# REQUIRED ACTION
Without the images, print every line of the material below exactly as given.

=== Section Start ===

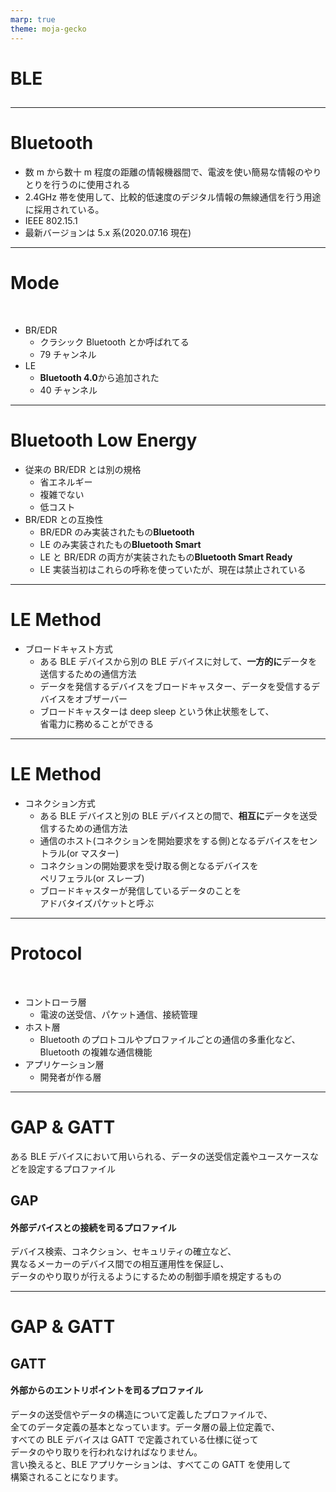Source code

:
 ```yaml
---
marp: true
theme: moja-gecko
---
```


<!--- _class: cover -->

# BLE

##

---

# Bluetooth

- 数 m から数十 m 程度の距離の情報機器間で、電波を使い簡易な情報のやりとりを行うのに使用される
- 2.4GHz 帯を使用して、比較的低速度のデジタル情報の無線通信を行う用途に採用されている。
- IEEE 802.15.1
- 最新バージョンは 5.x 系(2020.07.16 現在)

---

# Mode

<br/>

- BR/EDR
  - クラシック Bluetooth とか呼ばれてる
  - 79 チャンネル
- LE
  - <strong>Bluetooth 4.0</strong>から追加された
  - 40 チャンネル
  <!-- 2MHz幅で分割 -->

---

# Bluetooth Low Energy

- 従来の BR/EDR とは別の規格
  - 省エネルギー
  - 複雑でない
  - 低コスト
- BR/EDR との互換性
  - BR/EDR のみ実装されたもの<strong>Bluetooth</strong>
  - LE のみ実装されたもの<strong>Bluetooth Smart</strong>
  - LE と BR/EDR の両方が実装されたもの<strong>Bluetooth Smart Ready</strong>
  - LE 実装当初はこれらの呼称を使っていたが、現在は禁止されている

---

# LE Method

- ブロードキャスト方式
  - ある BLE デバイスから別の BLE デバイスに対して、<strong>一方的に</strong>データを送信するための通信方法
  - データを発信するデバイスをブロードキャスター、データを受信するデバイスをオブザーバー
  - ブロードキャスターは deep sleep という休止状態をして、<br/>省電力に務めることができる

---

# LE Method

- コネクション方式
  - ある BLE デバイスと別の BLE デバイスとの間で、<strong>相互に</strong>データを送受信するための通信方法
  - 通信のホスト(コネクションを開始要求をする側)となるデバイスをセントラル(or マスター)
  - コネクションの開始要求を受け取る側となるデバイスを<br/>ペリフェラル(or スレーブ)
  - ブロードキャスターが発信しているデータのことを<br/>アドバタイズパケットと呼ぶ

---

# Protocol

<br/>

- コントローラ層
  - 電波の送受信、パケット通信、接続管理
- ホスト層
  - Bluetooth のプロトコルやプロファイルごとの通信の多重化など、Bluetooth の複雑な通信機能
- アプリケーション層
  - 開発者が作る層

---

# GAP & GATT

ある BLE デバイスにおいて用いられる、データの送受信定義やユースケースなどを設定するプロファイル

## GAP

#### 外部デバイスとの接続を司るプロファイル

デバイス検索、コネクション、セキュリティの確立など、<br/>異なるメーカーのデバイス間での相互運用性を保証し、<br/>データのやり取りが行えるようにするための制御手順を規定するもの

---

# GAP & GATT

## GATT

#### 外部からのエントリポイントを司るプロファイル

データの送受信やデータの構造について定義したプロファイルで、<br/>全てのデータ定義の基本となっています。データ層の最上位定義で、<br/>すべての BLE デバイスは GATT で定義されている仕様に従って<br/>データのやり取りを行われなければなりません。<br/>言い換えると、BLE アプリケーションは、すべてこの GATT を使用して<br/>構築されることになります。
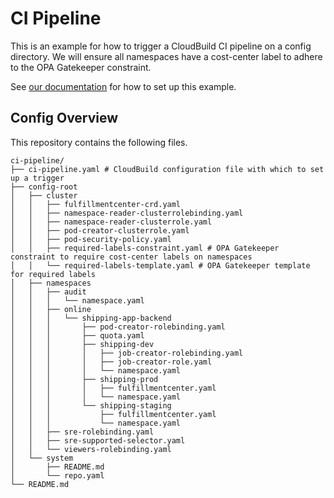 # CI Pipeline

This is an example for how to trigger a CloudBuild CI pipeline on a config directory.
We will ensure all namespaces have a cost-center label to adhere to the OPA Gatekeeper constraint.

See [our documentation](https://cloud.google.com/anthos-config-management/docs/how-to/validating-configs) for how to set up this example.

## Config Overview

This repository contains the following files.

```console
ci-pipeline/
├── ci-pipeline.yaml # CloudBuild configuration file with which to set up a trigger
├── config-root
│   ├── cluster
│   │   ├── fulfillmentcenter-crd.yaml
│   │   ├── namespace-reader-clusterrolebinding.yaml
│   │   ├── namespace-reader-clusterrole.yaml
│   │   ├── pod-creator-clusterrole.yaml
│   │   ├── pod-security-policy.yaml
│   │   ├── required-labels-constraint.yaml # OPA Gatekeeper constraint to require cost-center labels on namespaces
│   │   └── required-labels-template.yaml # OPA Gatekeeper template for required labels
│   ├── namespaces
│   │   ├── audit
│   │   │   └── namespace.yaml
│   │   ├── online
│   │   │   └── shipping-app-backend
│   │   │       ├── pod-creator-rolebinding.yaml
│   │   │       ├── quota.yaml
│   │   │       ├── shipping-dev
│   │   │       │   ├── job-creator-rolebinding.yaml
│   │   │       │   ├── job-creator-role.yaml
│   │   │       │   └── namespace.yaml
│   │   │       ├── shipping-prod
│   │   │       │   ├── fulfillmentcenter.yaml
│   │   │       │   └── namespace.yaml
│   │   │       └── shipping-staging
│   │   │           ├── fulfillmentcenter.yaml
│   │   │           └── namespace.yaml
│   │   ├── sre-rolebinding.yaml
│   │   ├── sre-supported-selector.yaml
│   │   └── viewers-rolebinding.yaml
│   └── system
│       ├── README.md
│       └── repo.yaml
└── README.md
```
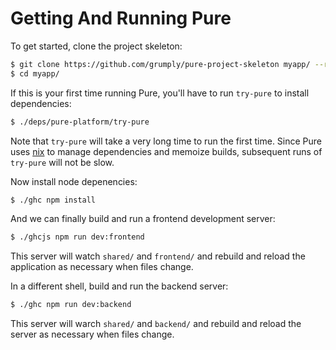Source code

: # Getting And Running Pure

To get started, clone the project skeleton:

```bash
$ git clone https://github.com/grumply/pure-project-skeleton myapp/ --recurse-submodules
$ cd myapp/
```

If this is your first time running Pure, you'll have to run `try-pure` to install dependencies: 

```bash
$ ./deps/pure-platform/try-pure
```

Note that `try-pure` will take a very long time to run the first time. Since Pure uses [nix](https://nixos.org/nix/) to manage dependencies and memoize builds, subsequent runs of `try-pure` will not be slow. 

Now install node depenencies:

```bash
$ ./ghc npm install
```

And we can finally build and run a frontend development server:

```bash
$ ./ghcjs npm run dev:frontend
```

This server will watch `shared/` and `frontend/` and rebuild and reload the application as necessary when files change.

In a different shell, build and run the backend server:

```bash
$ ./ghc npm run dev:backend
```

This server will warch `shared/` and `backend/` and rebuild and reload the server as necessary when files change.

=== Section End ===

# RESULT FOR THIS TASK
Source code

:
 ```yaml
---
marp: true
theme: moja-gecko
---
```


<!--- _class: cover -->

# BLE

##

---

# Bluetooth

- 数 m から数十 m 程度の距離の情報機器間で、電波を使い簡易な情報のやりとりを行うのに使用される
- 2.4GHz 帯を使用して、比較的低速度のデジタル情報の無線通信を行う用途に採用されている。
- IEEE 802.15.1
- 最新バージョンは 5.x 系(2020.07.16 現在)

---

# Mode

<br/>

- BR/EDR
  - クラシック Bluetooth とか呼ばれてる
  - 79 チャンネル
- LE
  - <strong>Bluetooth 4.0</strong>から追加された
  - 40 チャンネル
  <!-- 2MHz幅で分割 -->

---

# Bluetooth Low Energy

- 従来の BR/EDR とは別の規格
  - 省エネルギー
  - 複雑でない
  - 低コスト
- BR/EDR との互換性
  - BR/EDR のみ実装されたもの<strong>Bluetooth</strong>
  - LE のみ実装されたもの<strong>Bluetooth Smart</strong>
  - LE と BR/EDR の両方が実装されたもの<strong>Bluetooth Smart Ready</strong>
  - LE 実装当初はこれらの呼称を使っていたが、現在は禁止されている

---

# LE Method

- ブロードキャスト方式
  - ある BLE デバイスから別の BLE デバイスに対して、<strong>一方的に</strong>データを送信するための通信方法
  - データを発信するデバイスをブロードキャスター、データを受信するデバイスをオブザーバー
  - ブロードキャスターは deep sleep という休止状態をして、<br/>省電力に務めることができる

---

# LE Method

- コネクション方式
  - ある BLE デバイスと別の BLE デバイスとの間で、<strong>相互に</strong>データを送受信するための通信方法
  - 通信のホスト(コネクションを開始要求をする側)となるデバイスをセントラル(or マスター)
  - コネクションの開始要求を受け取る側となるデバイスを<br/>ペリフェラル(or スレーブ)
  - ブロードキャスターが発信しているデータのことを<br/>アドバタイズパケットと呼ぶ

---

# Protocol

<br/>

- コントローラ層
  - 電波の送受信、パケット通信、接続管理
- ホスト層
  - Bluetooth のプロトコルやプロファイルごとの通信の多重化など、Bluetooth の複雑な通信機能
- アプリケーション層
  - 開発者が作る層

---

# GAP & GATT

ある BLE デバイスにおいて用いられる、データの送受信定義やユースケースなどを設定するプロファイル

## GAP

#### 外部デバイスとの接続を司るプロファイル

デバイス検索、コネクション、セキュリティの確立など、<br/>異なるメーカーのデバイス間での相互運用性を保証し、<br/>データのやり取りが行えるようにするための制御手順を規定するもの

---

# GAP & GATT

## GATT

#### 外部からのエントリポイントを司るプロファイル

データの送受信やデータの構造について定義したプロファイルで、<br/>全てのデータ定義の基本となっています。データ層の最上位定義で、<br/>すべての BLE デバイスは GATT で定義されている仕様に従って<br/>データのやり取りを行われなければなりません。<br/>言い換えると、BLE アプリケーションは、すべてこの GATT を使用して<br/>構築されることになります。
 # CI Pipeline

This is an example for how to trigger a CloudBuild CI pipeline on a config directory.
We will ensure all namespaces have a cost-center label to adhere to the OPA Gatekeeper constraint.

See [our documentation](https://cloud.google.com/anthos-config-management/docs/how-to/validating-configs) for how to set up this example.

## Config Overview

This repository contains the following files.

```console
ci-pipeline/
├── ci-pipeline.yaml # CloudBuild configuration file with which to set up a trigger
├── config-root
│   ├── cluster
│   │   ├── fulfillmentcenter-crd.yaml
│   │   ├── namespace-reader-clusterrolebinding.yaml
│   │   ├── namespace-reader-clusterrole.yaml
│   │   ├── pod-creator-clusterrole.yaml
│   │   ├── pod-security-policy.yaml
│   │   ├── required-labels-constraint.yaml # OPA Gatekeeper constraint to require cost-center labels on namespaces
│   │   └── required-labels-template.yaml # OPA Gatekeeper template for required labels
│   ├── namespaces
│   │   ├── audit
│   │   │   └── namespace.yaml
│   │   ├── online
│   │   │   └── shipping-app-backend
│   │   │       ├── pod-creator-rolebinding.yaml
│   │   │       ├── quota.yaml
│   │   │       ├── shipping-dev
│   │   │       │   ├── job-creator-rolebinding.yaml
│   │   │       │   ├── job-creator-role.yaml
│   │   │       │   └── namespace.yaml
│   │   │       ├── shipping-prod
│   │   │       │   ├── fulfillmentcenter.yaml
│   │   │       │   └── namespace.yaml
│   │   │       └── shipping-staging
│   │   │           ├── fulfillmentcenter.yaml
│   │   │           └── namespace.yaml
│   │   ├── sre-rolebinding.yaml
│   │   ├── sre-supported-selector.yaml
│   │   └── viewers-rolebinding.yaml
│   └── system
│       ├── README.md
│       └── repo.yaml
└── README.md
```
Source code

: # Getting And Running Pure

To get started, clone the project skeleton:

```bash
$ git clone https://github.com/grumply/pure-project-skeleton myapp/ --recurse-submodules
$ cd myapp/
```

If this is your first time running Pure, you'll have to run `try-pure` to install dependencies: 

```bash
$ ./deps/pure-platform/try-pure
```

Note that `try-pure` will take a very long time to run the first time. Since Pure uses [nix](https://nixos.org/nix/) to manage dependencies and memoize builds, subsequent runs of `try-pure` will not be slow. 

Now install node depenencies:

```bash
$ ./ghc npm install
```

And we can finally build and run a frontend development server:

```bash
$ ./ghcjs npm run dev:frontend
```

This server will watch `shared/` and `frontend/` and rebuild and reload the application as necessary when files change.

In a different shell, build and run the backend server:

```bash
$ ./ghc npm run dev:backend
```

This server will warch `shared/` and `backend/` and rebuild and reload the server as necessary when files change.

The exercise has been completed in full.